**Task to carry out**
Reproduce every line of the material below exactly. No pictures belong in the copy.
Provided information below:
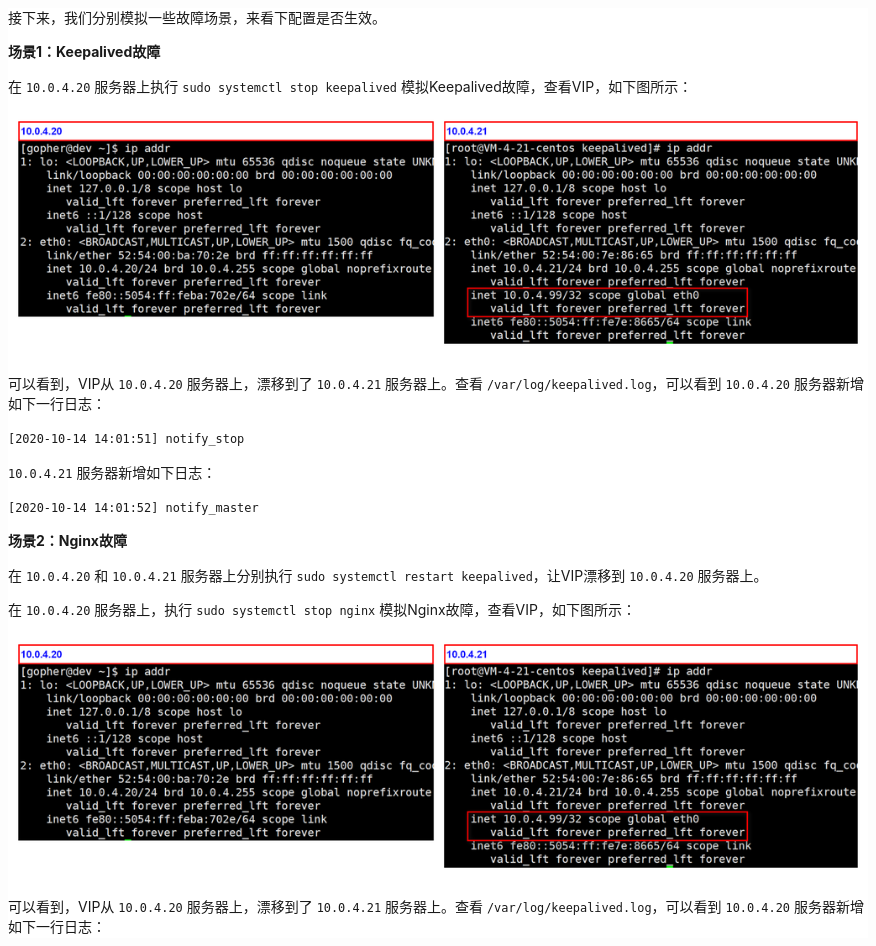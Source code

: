 接下来，我们分别模拟一些故障场景，来看下配置是否生效。

**场景1：Keepalived故障**

在 `10.0.4.20` 服务器上执行 `sudo systemctl stop keepalived` 模拟Keepalived故障，查看VIP，如下图所示：

![图片](images/412483/2a57e958bd9fce3b9c842c1cf09c48ee.png)

可以看到，VIP从 `10.0.4.20` 服务器上，漂移到了 `10.0.4.21` 服务器上。查看 `/var/log/keepalived.log`，可以看到 `10.0.4.20` 服务器新增如下一行日志：

```plain
[2020-10-14 14:01:51] notify_stop

```

`10.0.4.21` 服务器新增如下日志：

```plain
[2020-10-14 14:01:52] notify_master

```

**场景2：Nginx故障**

在 `10.0.4.20` 和 `10.0.4.21` 服务器上分别执行 `sudo systemctl restart keepalived`，让VIP漂移到 `10.0.4.20` 服务器上。

在 `10.0.4.20` 服务器上，执行 `sudo systemctl stop nginx` 模拟Nginx故障，查看VIP，如下图所示：

![图片](images/412483/2a57e958bd9fce3b9c842c1cf09c48ee.png)

可以看到，VIP从 `10.0.4.20` 服务器上，漂移到了 `10.0.4.21` 服务器上。查看 `/var/log/keepalived.log`，可以看到 `10.0.4.20` 服务器新增如下一行日志：
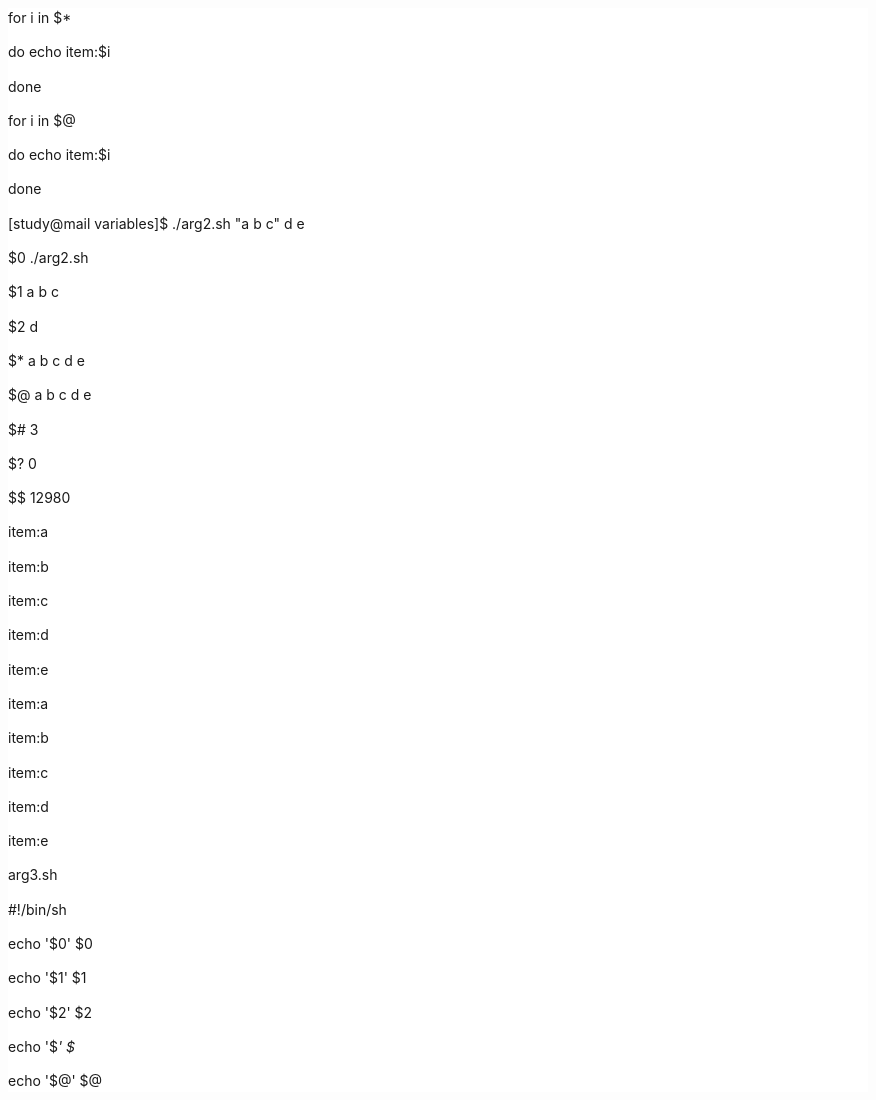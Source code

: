for i in $*

  do echo item:$i

done


for i in $@

  do echo item:$i

done


[study@mail variables]$ ./arg2.sh "a b c" d e

$0 ./arg2.sh

$1 a b c

$2 d

$* a b c d e

$@ a b c d e

$# 3

$? 0

$$ 12980

item:a

item:b

item:c

item:d

item:e

item:a

item:b

item:c

item:d

item:e


arg3.sh

#!/bin/sh

echo '$0' $0

echo '$1' $1

echo '$2' $2

echo '$*' $*

echo '$@' $@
End of Provided information.
**Result for this task**
Source code

: 接下来，我们分别模拟一些故障场景，来看下配置是否生效。

**场景1：Keepalived故障**

在 `10.0.4.20` 服务器上执行 `sudo systemctl stop keepalived` 模拟Keepalived故障，查看VIP，如下图所示：

![图片](images/412483/2a57e958bd9fce3b9c842c1cf09c48ee.png)

可以看到，VIP从 `10.0.4.20` 服务器上，漂移到了 `10.0.4.21` 服务器上。查看 `/var/log/keepalived.log`，可以看到 `10.0.4.20` 服务器新增如下一行日志：

```plain
[2020-10-14 14:01:51] notify_stop

```

`10.0.4.21` 服务器新增如下日志：

```plain
[2020-10-14 14:01:52] notify_master

```

**场景2：Nginx故障**

在 `10.0.4.20` 和 `10.0.4.21` 服务器上分别执行 `sudo systemctl restart keepalived`，让VIP漂移到 `10.0.4.20` 服务器上。

在 `10.0.4.20` 服务器上，执行 `sudo systemctl stop nginx` 模拟Nginx故障，查看VIP，如下图所示：

![图片](images/412483/2a57e958bd9fce3b9c842c1cf09c48ee.png)

可以看到，VIP从 `10.0.4.20` 服务器上，漂移到了 `10.0.4.21` 服务器上。查看 `/var/log/keepalived.log`，可以看到 `10.0.4.20` 服务器新增如下一行日志：
Source code

:for i in $*

  do echo item:$i

done


for i in $@

  do echo item:$i

done


[study@mail variables]$ ./arg2.sh "a b c" d e

$0 ./arg2.sh

$1 a b c

$2 d

$* a b c d e

$@ a b c d e

$# 3

$? 0

$$ 12980

item:a

item:b

item:c

item:d

item:e

item:a

item:b

item:c

item:d

item:e


arg3.sh

#!/bin/sh

echo '$0' $0

echo '$1' $1

echo '$2' $2

echo '$*' $*

echo '$@' $@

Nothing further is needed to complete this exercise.